Grubstake – Dynamite & Other Inventions / 2005 Nine Mile / 12 Tracks / / / Reviewed 18 April 2005

“Whispering Blues” is a slow start to this album, seemingly too laid back and reserved to really kickstart the hearts and minds of new listeners to Grubstake. There are a number of moments during “Whispering Blues” that the band could break out and really ride emotional waves into a success, but rather stay in a very seventies-sounding groove. This is continued into “Letters Left To Write”, where Grubstake mucks around in the same territory that was previously ventured. The major difference that divides the first few tracks is the more present nod to their early-to-mid nineties alternative music that Grubstake allows; hints of Radiohead and Blind Melon both come through. The tighter, quicker tempo of “The Time Is Out” captures partially the essence of Rivers Cuomo, even if the recording is not quite as punchy as the former. What is created is the same sort of distortion that made a band like Pere Ubu so god-damned memorable in the seventies; while the sound is nostalgic, it almost feels limiting to Grubstake in 2005. The recording of the disc is not sufficiently dense enough to demolish the finesse put on “The Most Promising Astronaut”, in which a thin tendril of slide guitar weaves its way through a slice of Americana that is truly a high spot on the early goings of “Dynamite & Other Inventions”.

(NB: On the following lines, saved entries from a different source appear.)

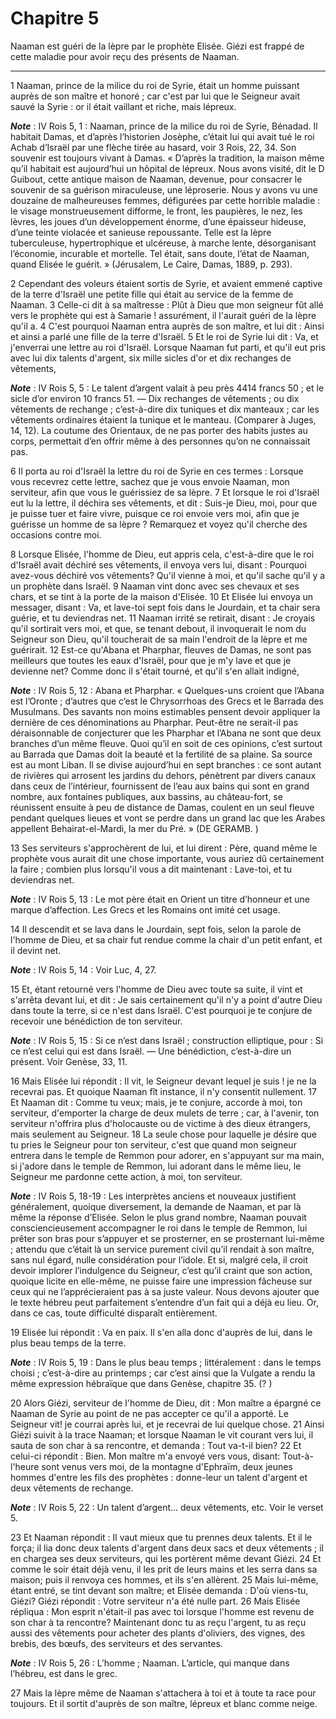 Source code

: # Chapitre 5

Naaman est guéri de la lèpre par le prophète Elisée.
Giézi est frappé de cette maladie pour avoir reçu des présents de Naaman.

***

1 Naaman, prince de la milice du roi de Syrie, était un homme puissant auprès de son maître et honoré ; car c'est par lui que le Seigneur avait sauvé la Syrie : or il était vaillant et riche, mais lépreux.

***Note*** :  IV Rois 5, 1 : Naaman, prince de la milice du roi de Syrie, Bénadad. Il habitait Damas, et d’après l’historien Josèphe, c’était lui qui avait tué le roi Achab d’Israël par une flèche tirée au hasard, voir 3 Rois, 22, 34. Son souvenir est toujours vivant à Damas. « D’après la tradition, la maison même qu’il habitait est aujourd’hui un hôpital de lépreux. Nous avons visité, dit le D Guibout, cette antique maison de Naaman, devenue, pour consacrer le souvenir de sa guérison miraculeuse, une léproserie. Nous y avons vu une douzaine de malheureuses femmes, défigurées par cette horrible maladie : le visage monstrueusement difforme, le front, les paupières, le nez, les lèvres, les joues d’un développement énorme, d’une épaisseur hideuse, d’une teinte violacée et sanieuse repoussante. Telle est la lèpre tuberculeuse, hypertrophique et ulcéreuse, à marche lente, désorganisant l’économie, incurable et mortelle. Tel était, sans doute, l’état de Naaman, quand Elisée le guérit. » (Jérusalem, Le Caire, Damas, 1889, p.
293).

2 Cependant des voleurs étaient sortis de Syrie, et avaient emmené captive de la terre d'Israël une petite fille qui était au service de la femme de Naaman. 3 Celle-ci dit à sa maîtresse : Plût à Dieu que mon seigneur fût allé vers le prophète qui est à Samarie ! assurément, il l'aurait guéri de la lèpre qu'il a. 4 C'est pourquoi Naaman entra auprès de son maître, et lui dit : Ainsi et ainsi a parlé une fille de la terre d'Israël. 5 Et le roi de Syrie lui dit : Va, et j'enverrai une lettre au roi d'Israël. Lorsque Naaman fut parti, et qu'il eut pris avec lui dix talents d'argent, six mille sicles d'or et dix rechanges de vêtements,

***Note*** :  IV Rois 5, 5 : Le talent d’argent valait à peu près 4414 francs 50 ; et le sicle d’or environ 10 francs 51. ― Dix rechanges de vêtements ; ou dix vêtements de rechange ; c’est-à-dire dix tuniques et dix manteaux ; car les vêtements ordinaires étaient la tunique et le manteau. (Comparer à Juges, 14, 12). La coutume des Orientaux, de ne pas porter des habits justes au corps, permettait d’en offrir même à des personnes qu’on ne connaissait pas.

6 Il porta au roi d'Israël la lettre du roi de Syrie en ces termes : Lorsque vous recevrez cette lettre, sachez que je vous envoie Naaman, mon serviteur, afin que vous le guérissiez de sa lèpre. 7 Et lorsque le roi d'Israël eut lu la lettre, il déchira ses vêtements, et dit : Suis-je Dieu, moi, pour que je puisse tuer et faire vivre, puisque ce roi envoie vers moi, afin que je guérisse un homme de sa lèpre ? Remarquez et voyez qu'il cherche des occasions contre moi.


8 Lorsque Elisée, l'homme de Dieu, eut appris cela, c'est-à-dire que le roi d'Israël avait déchiré ses vêtements, il envoya vers lui, disant : Pourquoi avez-vous déchiré vos vêtements? Qu'il vienne à moi, et qu'il sache qu'il y a un prophète dans Israël. 9 Naaman vint donc avec ses chevaux et ses chars, et se tint à la porte de la maison d'Elisée. 10 Et Elisée lui envoya un messager, disant : Va, et lave-toi sept fois dans le Jourdain, et ta chair sera guérie, et tu deviendras net. 11 Naaman irrité se retirait, disant : Je croyais qu'il sortirait vers moi, et que, se tenant debout, il invoquerait le nom du Seigneur son Dieu, qu'il toucherait de sa main l'endroit de la lèpre et me guérirait. 12 Est-ce qu'Abana et Pharphar, fleuves de Damas, ne sont pas meilleurs que toutes les eaux d'Israël, pour que je m'y lave et que je devienne net? Comme donc il s'était tourné, et qu'il s'en allait indigné,

***Note*** :  IV Rois 5, 12 : Abana et Pharphar. « Quelques-uns croient que l’Abana est l’Oronte ; d’autres que c’est le Chrysorrhoas des Grecs et le Barrada des Musulmans. Des savants non moins estimables pensent devoir appliquer la dernière de ces dénominations au Pharphar. Peut-être ne serait-il pas déraisonnable de conjecturer que les Pharphar et l’Abana ne sont que deux branches d’un même fleuve. Quoi qu’il en soit de ces opinions, c’est surtout au Barrada que Damas doit la beauté et la fertilité de sa plaine. Sa source est au mont Liban. Il se divise aujourd’hui en sept branches : ce sont autant de rivières qui arrosent les jardins du dehors, pénètrent par divers canaux dans ceux de l’intérieur, fournissent de l’eau aux bains qui sont en grand nombre, aux fontaines publiques, aux bassins, au château-fort, se réunissent ensuite à peu de distance de Damas, coulent en un seul fleuve pendant quelques lieues et vont se perdre dans un grand lac que les Arabes appellent Behairat-el-Mardi, la mer du Pré. » (DE GERAMB. )

13 Ses serviteurs s'approchèrent de lui, et lui dirent : Père, quand même le prophète vous aurait dit une chose importante, vous auriez dû certainement la faire ; combien plus lorsqu'il vous a dit maintenant : Lave-toi, et tu deviendras net.

***Note*** :  IV Rois 5, 13 : Le mot père était en Orient un titre d’honneur et une marque d’affection. Les Grecs et les Romains ont imité cet usage.

14 Il descendit et se lava dans le Jourdain, sept fois, selon la parole de l'homme de Dieu, et sa chair fut rendue comme la chair d'un petit enfant, et il devint net.

***Note*** :  IV Rois 5, 14 : Voir Luc, 4, 27.


15 Et, étant retourné vers l'homme de Dieu avec toute sa suite, il vint et s'arrêta devant lui, et dit : Je sais certainement qu'il n'y a point d'autre Dieu dans toute la terre, si ce n'est dans Israël. C'est pourquoi je te conjure de recevoir une bénédiction de ton serviteur.

***Note*** :  IV Rois 5, 15 : Si ce n’est dans Israël ; construction elliptique, pour : Si ce n’est celui qui est dans Israël. ― Une bénédiction, c’est-à-dire un présent. Voir Genèse, 33, 11.

16 Mais Elisée lui répondit : Il vit, le Seigneur devant lequel je suis ! je ne la recevrai pas. Et quoique Naaman fît instance, il n'y consentit nullement. 17 Et Naaman dit : Comme tu veux; mais, je te conjure, accorde à moi, ton serviteur, d'emporter la charge de deux mulets de terre ; car, à l'avenir, ton serviteur n'offrira plus d'holocauste ou de victime à des dieux étrangers, mais seulement au Seigneur. 18 La seule chose pour laquelle je désire que tu pries le Seigneur pour ton serviteur, c'est que quand mon seigneur entrera dans le temple de Remmon pour adorer, en s'appuyant sur ma main, si j'adore dans le temple de Remmon, lui adorant dans le même lieu, le Seigneur me pardonne cette action, à moi, ton serviteur.

***Note*** :  IV Rois 5, 18-19 : Les interprètes anciens et nouveaux justifient généralement, quoique diversement, la demande de Naaman, et par là même la réponse d’Elisée. Selon le plus grand nombre, Naaman pouvait consciencieusement accompagner le roi dans le temple de Remmon, lui prêter son bras pour s’appuyer et se prosterner, en se prosternant lui-même ; attendu que c’était là un service purement civil qu’il rendait à son maître, sans nul égard, nulle considération pour l’idole. Et si, malgré cela, il croit devoir implorer l’indulgence du Seigneur, c’est qu’il craint que son action, quoique licite en elle-même, ne puisse faire une impression fâcheuse sur ceux qui ne l’apprécieraient pas à sa juste valeur. Nous devons ajouter que le texte hébreu peut parfaitement s’entendre d’un fait qui a déjà eu lieu. Or, dans ce cas, toute difficulté disparaît entièrement.

19 Elisée lui répondit : Va en paix. Il s'en alla donc d'auprès de lui, dans le plus beau temps de la terre.

***Note*** :  IV Rois 5, 19 : Dans le plus beau temps ; littéralement : dans le temps choisi ; c’est-à-dire au printemps ; car c’est ainsi que la Vulgate a rendu la même expression hébraïque que dans Genèse, chapitre 35. (? )


20 Alors Giézi, serviteur de l'homme de Dieu, dit : Mon maître a épargné ce Naaman de Syrie au point de ne pas accepter ce qu'il a apporté. Le Seigneur vit! je courrai après lui, et je recevrai de lui quelque chose. 21 Ainsi Giézi suivit à la trace Naaman; et lorsque Naaman le vit courant vers lui, il sauta de son char à sa rencontre, et demanda : Tout va-t-il bien? 22 Et celui-ci répondit : Bien. Mon maître m'a envoyé vers vous, disant: Tout-à-l'heure sont venus vers moi, de la montagne d'Ephraïm, deux jeunes hommes d'entre les fils des prophètes : donne-leur un talent d'argent et deux vêtements de rechange.

***Note*** :  IV Rois 5, 22 : Un talent d’argent… deux vêtements, etc. Voir le verset 5.

23 Et Naaman répondit : Il vaut mieux que tu prennes deux talents. Et il le força; il lia donc deux talents d'argent dans deux sacs et deux vêtements ; il en chargea ses deux serviteurs, qui les portèrent même devant Giézi. 24 Et comme le soir était déjà venu, il les prit de leurs mains et les serra dans sa maison; puis il renvoya ces hommes, et ils s'en allèrent. 25 Mais lui-même, étant entré, se tint devant son maître; et Elisée demanda : D'où viens-tu, Giézi? Giézi répondit : Votre serviteur n'a été nulle part. 26 Mais Elisée répliqua : Mon esprit n'était-il pas avec toi lorsque l'homme est revenu de son char à ta rencontre? Maintenant donc tu as reçu l'argent, tu as reçu aussi des vêtements pour acheter des plants d'oliviers, des vignes, des brebis, des bœufs, des serviteurs et des servantes.

***Note*** :  IV Rois 5, 26 : L’homme ; Naaman. L’article, qui manque dans l’hébreu, est dans le grec.

27 Mais la lèpre même de Naaman s'attachera à toi et à toute ta race pour toujours. Et il sortit d'auprès de son maître, lépreux et blanc comme neige.

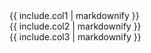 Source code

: <div class="row row-cols-md-3">
    <div class="col">
        {{ include.col1 | markdownify }}
    </div>
    <div class="col">
        {{ include.col2 | markdownify }}
    </div>
    <div class="col">
        {{ include.col3 | markdownify }}
    </div>
</div>
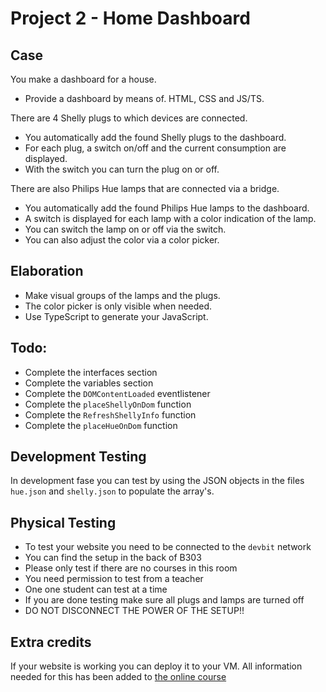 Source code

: # Project 2 - Home Dashboard

## Case

You make a dashboard for a house.
* Provide a dashboard by means of. HTML, CSS and JS/TS.

There are 4 Shelly plugs to which devices are connected.
* You automatically add the found Shelly plugs to the dashboard.
* For each plug, a switch on/off and the current consumption are displayed.
* With the switch you can turn the plug on or off.

There are also Philips Hue lamps that are connected via a bridge.
* You automatically add the found Philips Hue lamps to the dashboard.
* A switch is displayed for each lamp with a color indication of the lamp.
* You can switch the lamp on or off via the switch.
* You can also adjust the color via a color picker.

## Elaboration

* Make visual groups of the lamps and the plugs.
* The color picker is only visible when needed.
* Use TypeScript to generate your JavaScript.

## Todo:

* Complete the interfaces section
* Complete the variables section
* Complete the `DOMContentLoaded` eventlistener
* Complete the `placeShellyOnDom` function
* Complete the `RefreshShellyInfo` function
* Complete the `placeHueOnDom` function

## Development Testing

In development fase you can test by using the JSON objects in the files `hue.json` and `shelly.json` to populate the array's.

## Physical Testing

* To test your website you need to be connected to the `devbit` network
* You can find the setup in the back of B303
* Please only test if there are no courses in this room
* You need permission to test from a teacher
* One one student can test at a time
* If you are done testing make sure all plugs and lamps are turned off
* DO NOT DISCONNECT THE POWER OF THE SETUP!!

## Extra credits

If your website is working you can deploy it to your VM.
All information needed for this has been added to [the online course](https://eo-ict-fullstackdevelopment.netlify.app/82_docker_static/)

Cresting during “Meteor Shower”, the rough guitars laid down by PW really allow eir tinny vocals to be exaggerated and omnipresent, a true smoke and mirrors move. In what can only be described as more nuanced version of a Stevie Ray Vaughan song, “Alligator Blues” really makes more sense and follows the entire “Blues” style more than its on-disc predecessor “Whispering Blues”. The sly vocals of PW along with the hooky guitars make this track, fairly quiet really twinkle in the middle part of this disc. However, “Coming Home To Be With Me Tomorrow” is too schmaltzy to fit in with the rest of the disc; the track, even made more obvious by the walking bass sounds as if it should be on a children-themed disc instead of a serious disc. The disc has its high moments, such as the virtuosic guitars present on “Midnight Creep”, but the sheer amount of par material on this disc really cheapens what would normally be impressive little on-track gadgets. Grubstake, even after taking a few other directions, have progressed little from their previous album, “Ghosts of Arkadelphia”.